Now that we have things like wikipedia to model ourselves after, the world of editing opens up, so it’ll be really interesting to see what happens when ALL of us (not just the people who work for prestigious publishing houses) get to decide what we read and how we read it.
I guess every wiki-ish community needs an elite of elders who decide what edits get to go in. They are the ones who get to decide that links to pride and prejudice fanfiction are out (because they belong in a fan discussion forum, not The Book Itself), but links to historical context are in (because they facilitate a better understanding/enjoyment of the book). It’s really difficult to edit something in wikipedia.
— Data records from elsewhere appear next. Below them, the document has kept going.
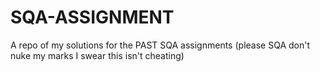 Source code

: # SQA-ASSIGNMENT
A repo of my solutions for the PAST SQA assignments (please SQA don't nuke my marks I swear this isn't cheating)
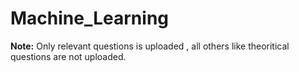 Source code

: # Machine_Learning
**Note:** Only relevant questions is uploaded , all others like theoritical questions are not uploaded.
My friend Peterson was just telling me yesterday about something mathy he found on wikipedia that was false (something about hyperbolic… somethings), so he tried to strike out the false sentence, but an editor said “where is your source?” which is a fair question, but math books only say the truth, not that something is not something else, so he doesn’t have a “source”, just a phd in math. So he gave up.
So yeah. I guess I’ve gone in a circle… even though it can open the debate up to be viewed by everyone, the decisions still have to be made by an elite. Maybe we can choose the elite, though, out of a wider pool of volunteers, and for reasons we trust. I guess that’s the thing. With the transparency of group editing, we will have to get “elite” editors that we have a reason to trust.